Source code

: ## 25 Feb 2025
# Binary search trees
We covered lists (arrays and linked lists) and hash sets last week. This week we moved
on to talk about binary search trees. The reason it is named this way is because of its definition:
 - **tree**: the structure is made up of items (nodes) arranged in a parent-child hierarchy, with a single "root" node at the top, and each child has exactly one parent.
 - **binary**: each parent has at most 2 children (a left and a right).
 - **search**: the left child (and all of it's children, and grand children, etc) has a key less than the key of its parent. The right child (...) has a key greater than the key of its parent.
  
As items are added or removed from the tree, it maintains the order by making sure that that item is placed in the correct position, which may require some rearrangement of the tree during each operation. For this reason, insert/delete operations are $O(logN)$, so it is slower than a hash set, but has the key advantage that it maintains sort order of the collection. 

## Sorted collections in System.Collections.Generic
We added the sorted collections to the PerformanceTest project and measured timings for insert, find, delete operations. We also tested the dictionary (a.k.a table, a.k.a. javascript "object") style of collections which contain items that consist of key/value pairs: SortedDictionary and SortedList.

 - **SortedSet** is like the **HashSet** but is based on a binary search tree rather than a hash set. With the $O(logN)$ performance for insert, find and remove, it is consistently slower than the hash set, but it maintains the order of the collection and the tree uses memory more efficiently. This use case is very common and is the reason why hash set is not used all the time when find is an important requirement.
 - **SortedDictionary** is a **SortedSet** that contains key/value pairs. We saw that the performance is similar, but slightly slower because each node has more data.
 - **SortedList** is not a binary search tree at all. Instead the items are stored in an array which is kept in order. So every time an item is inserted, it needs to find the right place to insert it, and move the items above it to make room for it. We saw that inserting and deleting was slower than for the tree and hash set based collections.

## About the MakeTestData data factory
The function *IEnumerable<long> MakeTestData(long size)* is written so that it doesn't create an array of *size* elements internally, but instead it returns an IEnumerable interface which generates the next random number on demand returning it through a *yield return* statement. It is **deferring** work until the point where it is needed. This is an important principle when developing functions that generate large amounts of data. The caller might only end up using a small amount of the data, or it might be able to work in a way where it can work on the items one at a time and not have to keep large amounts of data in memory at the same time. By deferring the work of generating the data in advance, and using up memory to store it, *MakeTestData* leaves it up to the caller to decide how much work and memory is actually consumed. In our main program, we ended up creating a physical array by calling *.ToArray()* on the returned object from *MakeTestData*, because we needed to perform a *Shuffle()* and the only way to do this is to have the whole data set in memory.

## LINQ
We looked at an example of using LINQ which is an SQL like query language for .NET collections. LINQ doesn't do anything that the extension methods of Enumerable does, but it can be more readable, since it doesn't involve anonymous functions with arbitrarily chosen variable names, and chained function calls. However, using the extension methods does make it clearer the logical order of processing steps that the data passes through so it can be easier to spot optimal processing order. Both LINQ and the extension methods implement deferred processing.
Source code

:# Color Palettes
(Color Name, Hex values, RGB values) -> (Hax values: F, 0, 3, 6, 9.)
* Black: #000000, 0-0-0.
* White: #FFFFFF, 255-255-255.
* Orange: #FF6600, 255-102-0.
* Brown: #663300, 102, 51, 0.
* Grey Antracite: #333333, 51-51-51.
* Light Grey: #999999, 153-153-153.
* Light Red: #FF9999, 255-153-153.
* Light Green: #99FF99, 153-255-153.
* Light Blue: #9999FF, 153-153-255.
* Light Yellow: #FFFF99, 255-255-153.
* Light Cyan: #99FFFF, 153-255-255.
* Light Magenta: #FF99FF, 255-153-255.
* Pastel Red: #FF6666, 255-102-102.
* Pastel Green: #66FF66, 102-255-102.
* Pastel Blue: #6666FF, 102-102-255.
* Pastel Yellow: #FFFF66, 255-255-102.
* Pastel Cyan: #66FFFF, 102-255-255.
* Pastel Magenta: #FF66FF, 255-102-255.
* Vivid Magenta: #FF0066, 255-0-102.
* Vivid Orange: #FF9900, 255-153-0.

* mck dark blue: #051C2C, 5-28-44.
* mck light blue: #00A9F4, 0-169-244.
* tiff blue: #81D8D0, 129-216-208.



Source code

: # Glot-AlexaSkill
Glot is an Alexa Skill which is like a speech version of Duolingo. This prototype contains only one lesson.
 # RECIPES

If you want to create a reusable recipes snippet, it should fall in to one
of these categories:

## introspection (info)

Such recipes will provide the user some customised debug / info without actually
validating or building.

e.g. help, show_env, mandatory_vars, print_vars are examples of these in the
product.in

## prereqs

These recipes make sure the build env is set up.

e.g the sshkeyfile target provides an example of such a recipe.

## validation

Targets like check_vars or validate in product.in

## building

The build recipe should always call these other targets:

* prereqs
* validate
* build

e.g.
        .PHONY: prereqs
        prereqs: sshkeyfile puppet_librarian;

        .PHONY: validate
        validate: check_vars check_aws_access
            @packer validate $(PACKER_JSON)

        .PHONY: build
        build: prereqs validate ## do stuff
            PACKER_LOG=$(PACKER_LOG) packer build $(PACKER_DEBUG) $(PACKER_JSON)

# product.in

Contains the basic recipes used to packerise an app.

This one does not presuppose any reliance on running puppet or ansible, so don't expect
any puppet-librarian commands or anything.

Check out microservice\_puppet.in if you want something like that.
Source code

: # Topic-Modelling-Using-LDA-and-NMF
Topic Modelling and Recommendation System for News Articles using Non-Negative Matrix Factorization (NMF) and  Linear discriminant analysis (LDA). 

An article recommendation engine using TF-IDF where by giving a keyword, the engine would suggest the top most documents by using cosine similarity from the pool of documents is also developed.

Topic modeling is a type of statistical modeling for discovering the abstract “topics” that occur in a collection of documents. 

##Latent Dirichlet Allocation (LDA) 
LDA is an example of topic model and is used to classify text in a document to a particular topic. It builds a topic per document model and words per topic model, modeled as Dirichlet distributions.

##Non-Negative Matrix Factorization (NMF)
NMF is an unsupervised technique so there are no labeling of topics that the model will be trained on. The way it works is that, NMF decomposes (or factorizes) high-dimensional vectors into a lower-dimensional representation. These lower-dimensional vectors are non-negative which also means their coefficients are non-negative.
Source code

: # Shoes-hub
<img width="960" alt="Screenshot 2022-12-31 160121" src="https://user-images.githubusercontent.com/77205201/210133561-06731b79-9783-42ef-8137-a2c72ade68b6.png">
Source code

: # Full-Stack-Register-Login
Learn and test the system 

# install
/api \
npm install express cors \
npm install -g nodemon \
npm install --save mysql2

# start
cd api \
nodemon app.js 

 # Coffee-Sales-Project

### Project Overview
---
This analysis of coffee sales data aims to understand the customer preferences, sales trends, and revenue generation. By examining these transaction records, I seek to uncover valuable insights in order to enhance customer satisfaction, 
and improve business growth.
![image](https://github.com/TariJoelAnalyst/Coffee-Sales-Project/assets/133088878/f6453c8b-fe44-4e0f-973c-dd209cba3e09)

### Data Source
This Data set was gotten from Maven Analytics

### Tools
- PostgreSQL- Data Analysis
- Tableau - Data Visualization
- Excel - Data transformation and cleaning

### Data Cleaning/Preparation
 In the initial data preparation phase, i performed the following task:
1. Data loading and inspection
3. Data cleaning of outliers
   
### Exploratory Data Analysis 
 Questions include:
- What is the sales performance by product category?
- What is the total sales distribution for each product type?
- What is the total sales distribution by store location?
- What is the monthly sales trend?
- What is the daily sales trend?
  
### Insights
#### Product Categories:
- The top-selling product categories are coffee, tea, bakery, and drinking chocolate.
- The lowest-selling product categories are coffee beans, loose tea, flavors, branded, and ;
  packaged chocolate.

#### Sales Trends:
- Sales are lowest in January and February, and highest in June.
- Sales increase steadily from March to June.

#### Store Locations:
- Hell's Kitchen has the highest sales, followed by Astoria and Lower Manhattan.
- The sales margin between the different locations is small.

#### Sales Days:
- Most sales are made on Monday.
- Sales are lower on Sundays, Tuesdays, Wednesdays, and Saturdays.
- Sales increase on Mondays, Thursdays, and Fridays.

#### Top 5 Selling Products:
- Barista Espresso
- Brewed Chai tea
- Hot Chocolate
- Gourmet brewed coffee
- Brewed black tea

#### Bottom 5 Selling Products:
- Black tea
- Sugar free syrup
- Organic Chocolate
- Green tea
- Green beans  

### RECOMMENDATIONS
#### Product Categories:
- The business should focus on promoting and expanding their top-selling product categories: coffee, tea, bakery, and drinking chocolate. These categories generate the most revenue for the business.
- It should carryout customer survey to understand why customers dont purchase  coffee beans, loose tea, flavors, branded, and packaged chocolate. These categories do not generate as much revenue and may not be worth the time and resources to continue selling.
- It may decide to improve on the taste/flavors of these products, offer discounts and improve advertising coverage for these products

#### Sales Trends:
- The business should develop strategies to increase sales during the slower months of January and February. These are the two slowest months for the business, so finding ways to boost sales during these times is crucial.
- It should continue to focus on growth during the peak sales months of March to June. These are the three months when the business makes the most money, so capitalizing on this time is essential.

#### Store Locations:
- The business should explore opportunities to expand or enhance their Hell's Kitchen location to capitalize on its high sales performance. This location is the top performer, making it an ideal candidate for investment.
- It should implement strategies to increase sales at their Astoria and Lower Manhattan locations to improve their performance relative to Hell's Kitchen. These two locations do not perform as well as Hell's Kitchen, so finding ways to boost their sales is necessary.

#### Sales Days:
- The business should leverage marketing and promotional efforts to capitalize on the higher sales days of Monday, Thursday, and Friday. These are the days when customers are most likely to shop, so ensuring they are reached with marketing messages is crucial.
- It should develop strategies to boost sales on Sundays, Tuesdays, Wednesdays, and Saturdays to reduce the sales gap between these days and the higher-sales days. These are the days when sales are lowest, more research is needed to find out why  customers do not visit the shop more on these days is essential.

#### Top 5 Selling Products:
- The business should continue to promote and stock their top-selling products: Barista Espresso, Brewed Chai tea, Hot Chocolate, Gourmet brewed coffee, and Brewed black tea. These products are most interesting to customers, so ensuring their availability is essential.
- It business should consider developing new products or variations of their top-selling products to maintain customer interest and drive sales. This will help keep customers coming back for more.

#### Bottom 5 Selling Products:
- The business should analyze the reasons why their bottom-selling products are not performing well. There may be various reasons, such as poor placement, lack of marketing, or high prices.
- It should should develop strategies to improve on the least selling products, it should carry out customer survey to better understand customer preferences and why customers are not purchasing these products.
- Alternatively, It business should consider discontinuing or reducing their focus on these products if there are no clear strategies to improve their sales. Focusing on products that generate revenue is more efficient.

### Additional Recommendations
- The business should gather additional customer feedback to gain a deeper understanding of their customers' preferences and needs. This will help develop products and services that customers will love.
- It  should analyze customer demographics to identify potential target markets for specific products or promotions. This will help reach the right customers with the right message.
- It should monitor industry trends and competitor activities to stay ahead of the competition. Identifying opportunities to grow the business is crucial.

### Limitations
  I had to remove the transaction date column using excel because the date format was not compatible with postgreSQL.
● ● ● ●
EXERCISE OBJECTIVE:
In the listing, find every line with the word "branded" and return it.

RESPONSE:
- The lowest-selling product categories are coffee beans, loose tea, flavors, branded, and ;
- It should carryout customer survey to understand why customers dont purchase  coffee beans, loose tea, flavors, branded, and packaged chocolate. These categories do not generate as much revenue and may not be worth the time and resources to continue selling.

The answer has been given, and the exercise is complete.